Published Tuesday February 21 2012

In her intervention at the open debate of the Security Council, the Permanent Representative of Luxembourg recalled that the countries of the Sahel region are facing a situation of chronic poverty, an imminent humanitarian crisis, as well as serious security problems which predated the Libyan crisis, but were exacerbated by it. The acts of terrorist groups, other armed groups and transnational criminal organisations have a destabilising potential on a regional and even international level: to counter them, a considerable effort will be required with regards to the exchange of intelligence, updating of legal frameworks, capacity building necessary to allow the State to fulfil its sovereign functions and in the fight against bad governance and corruption.

Ambassador Lucas underlined that if part of the solution was in the realm of security, a sustainable stabilisation of the region would need to be based on the socio-economic development of the countries of the region, with a particular emphasis on education and vocational training and job creation for young people, to which Luxembourg has been committed for many years, notably in Senegal, Burkina Faso, Mali, Niger and Cape Verde.

The Permanent Representative also called for greater coherence and a better coordination of efforts, for instance through the strategy for the Sahel of the European Union.
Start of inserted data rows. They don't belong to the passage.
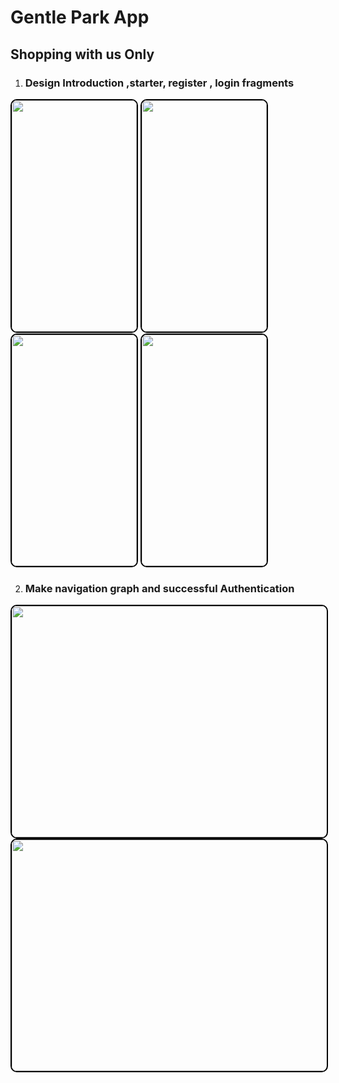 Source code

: # Gentle Park App
## Shopping with us Only 

1) ### Design Introduction  ,starter,  register , login fragments
<img src="https://github.com/Sonykhan1121/GentlePark/assets/45848552/2afbe320-03e0-4f06-8a17-568453c05f87" width="200" height="370" style="border: 2px solid #000; border-radius: 10px;">
<img src="https://github.com/Sonykhan1121/GentlePark/assets/45848552/e09ac1a5-edd8-4260-858a-1d2652c9fb3f" width="200" height="370" style="border: 2px solid #000; border-radius: 10px;">
<img src="https://github.com/Sonykhan1121/GentlePark/assets/45848552/ef7d3d70-5a8c-4485-81a6-290505b42403" width="200" height="370" style="border: 2px solid #000; border-radius: 10px;">
<img src="https://github.com/Sonykhan1121/GentlePark/assets/45848552/3fdf76cd-180e-4ea4-8c23-104f85ec03f8" width="200" height="370" style="border: 2px solid #000; border-radius: 10px;">

2) ### Make navigation graph and successful Authentication
   
<img src="https://github.com/Sonykhan1121/GentlePark/assets/45848552/000614e2-3667-4e65-bf45-086cb24ddb6d" width="750" height="370" style="border: 2px solid #000; border-radius: 10px;">
<img src="https://github.com/Sonykhan1121/GentlePark/assets/45848552/0be40261-8721-407d-8ff0-6e7f7f701d93" width="750" height="370" style="border: 2px solid #000; border-radius: 10px;">

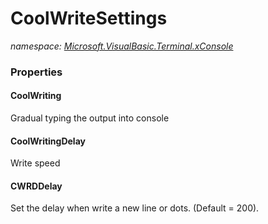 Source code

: ﻿# CoolWriteSettings
_namespace: <a href="#" onClick="load('/docs/Microsoft.VisualBasic.Terminal.xConsole/index.md')">Microsoft.VisualBasic.Terminal.xConsole</a>_






### Properties

#### CoolWriting
Gradual typing the output into console
#### CoolWritingDelay
Write speed
#### CWRDDelay
Set the delay when write a new line or dots. (Default = 200).

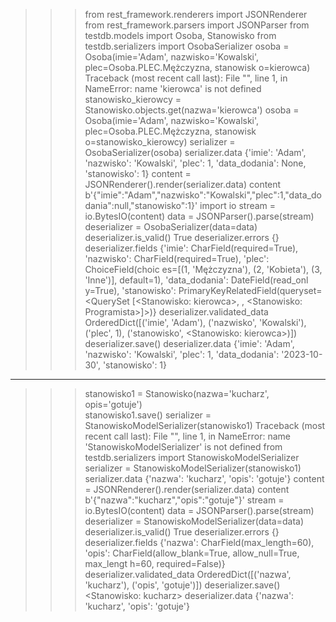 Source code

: >>> from rest_framework.renderers import JSONRenderer
>>> from rest_framework.parsers import JSONParser
>>> from testdb.models import Osoba, Stanowisko
>>> from testdb.serializers import OsobaSerializer
>>> osoba = Osoba(imie='Adam', nazwisko='Kowalski', plec=Osoba.PLEC.Mężczyzna, stanowisk
o=kierowca)
Traceback (most recent call last):
  File "<console>", line 1, in <module>
NameError: name 'kierowca' is not defined
>>> stanowisko_kierowcy = Stanowisko.objects.get(nazwa='kierowca')
>>> osoba = Osoba(imie='Adam', nazwisko='Kowalski', plec=Osoba.PLEC.Mężczyzna, stanowisk
o=stanowisko_kierowcy)
>>> serializer = OsobaSerializer(osoba)
>>> serializer.data
{'imie': 'Adam', 'nazwisko': 'Kowalski', 'plec': 1, 'data_dodania': None, 'stanowisko': 
1}
>>> content = JSONRenderer().render(serializer.data)
>>> content
b'{"imie":"Adam","nazwisko":"Kowalski","plec":1,"data_dodania":null,"stanowisko":1}'
>>> import io
>>> stream = io.BytesIO(content)
>>> data = JSONParser().parse(stream)
>>> deserializer = OsobaSerializer(data=data)
>>> deserializer.is_valid()
True
>>> deserializer.errors
{}  
>>> deserializer.fields
{'imie': CharField(required=True), 'nazwisko': CharField(required=True), 'plec': ChoiceField(choic
es=[(1, 'Mężczyzna'), (2, 'Kobieta'), (3, 'Inne')], default=1), 'data_dodania': DateField(read_onl
y=True), 'stanowisko': PrimaryKeyRelatedField(queryset=<QuerySet [<Stanowisko: kierowca>, <Stanowi
sko: lekarz>, <Stanowisko: Programista>]>)}
>>> deserializer.validated_data
OrderedDict([('imie', 'Adam'), ('nazwisko', 'Kowalski'), ('plec', 1), ('stanowisko', <Stanowisko: 
kierowca>)])
>>> deserializer.save()
>>> deserializer.data
{'imie': 'Adam', 'nazwisko': 'Kowalski', 'plec': 1, 'data_dodania': '2023-10-30', 'stanowisko': 1}

----------------------------------------------------------------------------------------


>>> stanowisko1 = Stanowisko(nazwa='kucharz', opis='gotuje')              
>>> stanowisko1.save()
>>> serializer = StanowiskoModelSerializer(stanowisko1)
Traceback (most recent call last):
  File "<console>", line 1, in <module>
NameError: name 'StanowiskoModelSerializer' is not defined
>>> from testdb.serializers import StanowiskoModelSerializer             
>>> serializer = StanowiskoModelSerializer(stanowisko1)      
>>> serializer.data
{'nazwa': 'kucharz', 'opis': 'gotuje'}
>>> content = JSONRenderer().render(serializer.data)
>>> content
b'{"nazwa":"kucharz","opis":"gotuje"}'
>>> stream = io.BytesIO(content)
>>> data = JSONParser().parse(stream)
>>> deserializer = StanowiskoModelSerializer(data=data)
>>> deserializer.is_valid()
True
>>> deserializer.errors
{}
>>> deserializer.fields
{'nazwa': CharField(max_length=60), 'opis': CharField(allow_blank=True, allow_null=True, max_lengt
h=60, required=False)}
>>> deserializer.validated_data
OrderedDict([('nazwa', 'kucharz'), ('opis', 'gotuje')])
>>> deserializer.save()
<Stanowisko: kucharz>
>>> deserializer.data
{'nazwa': 'kucharz', 'opis': 'gotuje'}
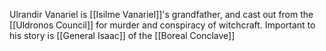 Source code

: Ulrandir Vanariel is [[Isilme Vanariel]]'s grandfather, and cast out from the [[Uldronos Council]] for murder and conspiracy of witchcraft. Important to his story is [[General Isaac]] of the [[Boreal Conclave]] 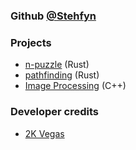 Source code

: 
### Github [@Stehfyn](https://github.com/Stehfyn)

### Projects
- [n-puzzle](https://Stehfyn.github.io/npuzzle/) (Rust)
- [pathfinding](https://stehfyn.github.io/pathfinding/) (Rust)
- [Image Processing](https://Stehfyn.github.io/cs474/) (C++)

### Developer credits
- [2K Vegas](https://www.mobygames.com/developer/sheet/view/developerId,1088626/)
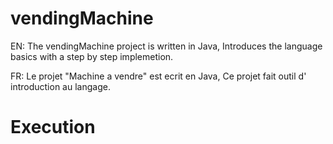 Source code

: # vendingMachine

EN: The vendingMachine project is written in Java,
Introduces the language basics with a step by step implemetion.

FR: Le projet "Machine a vendre" est ecrit en Java,
Ce projet fait outil d' introduction au langage.

# Execution

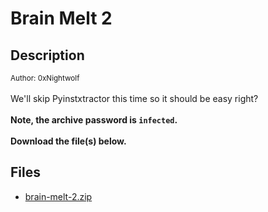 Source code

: # Brain Melt 2

## Description

<small>Author: 0xNightwolf</small><br><br>We'll skip Pyinstxtractor this time so it should be easy right? <br><br> <b>Note, the archive password is <code>infected</code>.</b> <br><br> <b>Download the file(s) below.</b>


## Files

* [brain-melt-2.zip](files/brain-melt-2.zip)

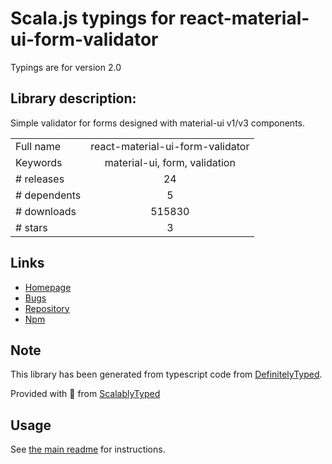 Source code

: 
# Scala.js typings for react-material-ui-form-validator

Typings are for version 2.0

## Library description:
Simple validator for forms designed with material-ui v1/v3 components.

|                    |                 |
| ------------------ | :-------------: |
| Full name          | react-material-ui-form-validator |
| Keywords           | material-ui, form, validation |
| # releases         | 24 |
| # dependents       | 5 |
| # downloads        | 515830 |
| # stars            | 3 |

## Links
- [Homepage](https://github.com/NewOldMax/react-material-ui-form-validator#readme)
- [Bugs](https://github.com/NewOldMax/react-material-ui-form-validator/issues)
- [Repository](https://github.com/NewOldMax/react-material-ui-form-validator)
- [Npm](https://www.npmjs.com/package/react-material-ui-form-validator)
    


## Note
This library has been generated from typescript code from [DefinitelyTyped](https://definitelytyped.org).

Provided with :purple_heart: from [ScalablyTyped](https://github.com/oyvindberg/ScalablyTyped)

## Usage
See [the main readme](../../readme.md) for instructions.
In the same vein, she congratulated the new leadership of ECOWAS, exhorting them to renew their Regional Action Plan on Illicit Drug Trafficking and Organised Crime, which had expired at the end of 2011. The countries of the region, including the Republic of Guinea, should have the opportunity to cooperate in the context of the West Africa Coast Initiative (WACI), implemented in partnership with the United Nations System (DPKO, UNOWA/DPA, UNODC) and Interpol.